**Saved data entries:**
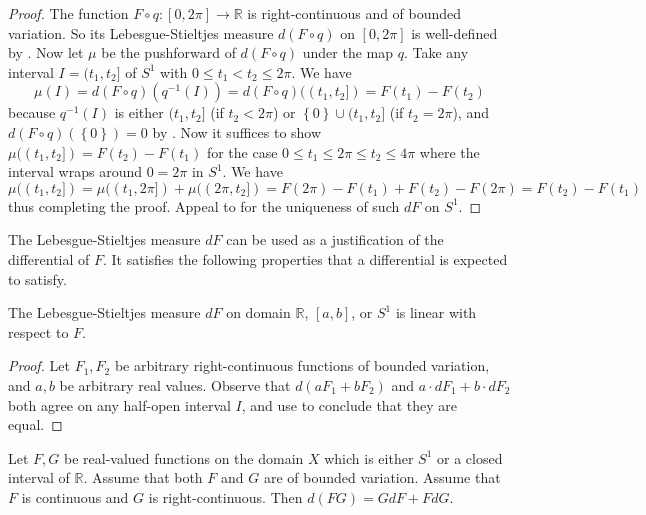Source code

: \begin{proof}
The function \(F \circ q : [0, 2\pi] \to \mathbb{R}\) is right-continuous and of bounded variation. So its Lebesgue-Stieltjes measure \(d(F \circ q)\) on \([0, 2\pi]\) is well-defined by . Now let \(\mu\) be the pushforward of \(d(F \circ q)\) under the map \(q\). Take any interval \(I = (t_1, t_2]\) of \(S^1\) with \(0 \leq t_1 < t_2 \leq 2\pi\). We have
\[
\mu(I) = d(F \circ q)(q^{-1}(I)) = d(F \circ q)((t_1, t_2]) = F(t_1) - F(t_2)
\]
because \(q^{-1}(I)\) is either \((t_1, t_2]\) (if \(t_2 < 2\pi\)) or \(\left\{ 0 \right\} \cup (t_1, t_2]\) (if \(t_2 = 2\pi\)), and \(d(F \circ q)(\left\{ 0 \right\}) = 0\) by . Now it suffices to show \(\mu((t_1, t_2]) = F(t_2) - F(t_1)\) for the case \(0 \leq t_1 \leq 2\pi \leq t_2 \leq 4\pi\) where the interval wraps around \(0 = 2\pi\) in \(S^1\). We have
\[
\mu((t_1, t_2]) = \mu((t_1, 2\pi]) + \mu((2\pi, t_2]) = F(2\pi) - F(t_1) + F(t_2) - F(2\pi) = F(t_2) - F(t_1)
\]
thus completing the proof. Appeal to  for the uniqueness of such \(dF\) on \(S^1\).
\end{proof}

The Lebesgue-Stieltjes measure \(dF\) can be used as a justification of the differential of \(F\). It satisfies the following properties that a differential is expected to satisfy.

\begin{proposition}

The Lebesgue-Stieltjes measure \(dF\) on domain \(\mathbb{R}\), \([a, b]\), or \(S^1\) is linear with respect to \(F\).

\label{pro:lebesgue-stieltjes-linear}
\end{proposition}

\begin{proof}
Let \(F_1, F_2\) be arbitrary right-continuous functions of bounded variation, and \(a, b\) be arbitrary real values. Observe that \(d(aF_1 + bF_2)\) and \(a \cdot dF_1 + b \cdot dF_2\) both agree on any half-open interval \(I\), and use  to conclude that they are equal.
\end{proof}

\begin{proposition}

Let \(F, G\) be real-valued functions on the domain \(X\) which is either \(S^1\) or a closed interval of \(\mathbb{R}\). Assume that both \(F\) and \(G\) are of bounded variation. Assume that \(F\) is continuous and \(G\) is right-continuous. Then \(d(FG) = G dF + F dG\).

\label{pro:lebesgue-stieltjes-product}
\end{proposition}


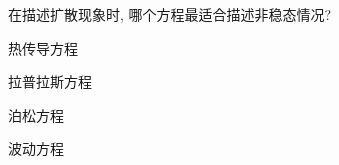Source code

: \documentclass{njustexam}
\begin{document}








\begin{problem}
在描述扩散现象时, 哪个方程最适合描述非稳态情况? 
  \begin{abcd}
    \item 热传导方程
    \item 拉普拉斯方程   
    \item 泊松方程
    \item 波动方程
  \end{abcd}
\end{problem}



\end{document}
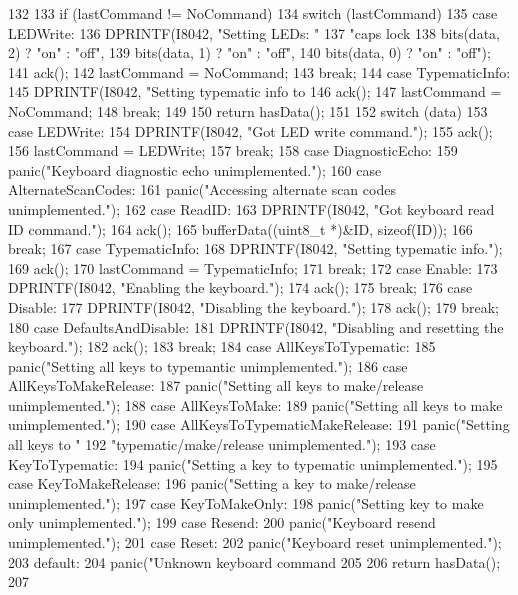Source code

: \begin{DoxyCode}
132 {
133     if (lastCommand != NoCommand) {
134         switch (lastCommand) {
135           case LEDWrite:
136             DPRINTF(I8042, "Setting LEDs: "
137                     "caps lock %
138                     bits(data, 2) ? "on" : "off",
139                     bits(data, 1) ? "on" : "off",
140                     bits(data, 0) ? "on" : "off");
141             ack();
142             lastCommand = NoCommand;
143             break;
144           case TypematicInfo:
145             DPRINTF(I8042, "Setting typematic info to %
146             ack();
147             lastCommand = NoCommand;
148             break;
149         }
150         return hasData();
151     }
152     switch (data) {
153       case LEDWrite:
154         DPRINTF(I8042, "Got LED write command.\n");
155         ack();
156         lastCommand = LEDWrite;
157         break;
158       case DiagnosticEcho:
159         panic("Keyboard diagnostic echo unimplemented.\n");
160       case AlternateScanCodes:
161         panic("Accessing alternate scan codes unimplemented.\n");
162       case ReadID:
163         DPRINTF(I8042, "Got keyboard read ID command.\n");
164         ack();
165         bufferData((uint8_t *)&ID, sizeof(ID));
166         break;
167       case TypematicInfo:
168         DPRINTF(I8042, "Setting typematic info.\n");
169         ack();
170         lastCommand = TypematicInfo;
171         break;
172       case Enable:
173         DPRINTF(I8042, "Enabling the keyboard.\n");
174         ack();
175         break;
176       case Disable:
177         DPRINTF(I8042, "Disabling the keyboard.\n");
178         ack();
179         break;
180       case DefaultsAndDisable:
181         DPRINTF(I8042, "Disabling and resetting the keyboard.\n");
182         ack();
183         break;
184       case AllKeysToTypematic:
185         panic("Setting all keys to typemantic unimplemented.\n");
186       case AllKeysToMakeRelease:
187         panic("Setting all keys to make/release unimplemented.\n");
188       case AllKeysToMake:
189         panic("Setting all keys to make unimplemented.\n");
190       case AllKeysToTypematicMakeRelease:
191         panic("Setting all keys to "
192                 "typematic/make/release unimplemented.\n");
193       case KeyToTypematic:
194         panic("Setting a key to typematic unimplemented.\n");
195       case KeyToMakeRelease:
196         panic("Setting a key to make/release unimplemented.\n");
197       case KeyToMakeOnly:
198         panic("Setting key to make only unimplemented.\n");
199       case Resend:
200         panic("Keyboard resend unimplemented.\n");
201       case Reset:
202         panic("Keyboard reset unimplemented.\n");
203       default:
204         panic("Unknown keyboard command %
205     }
206     return hasData();
207 }
\end{DoxyCode}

**REQUIREMENT:**
What is needed is a single figure, the number of lines in the entries above that contain "NoCommand".

**COMPLETED TASK:**
3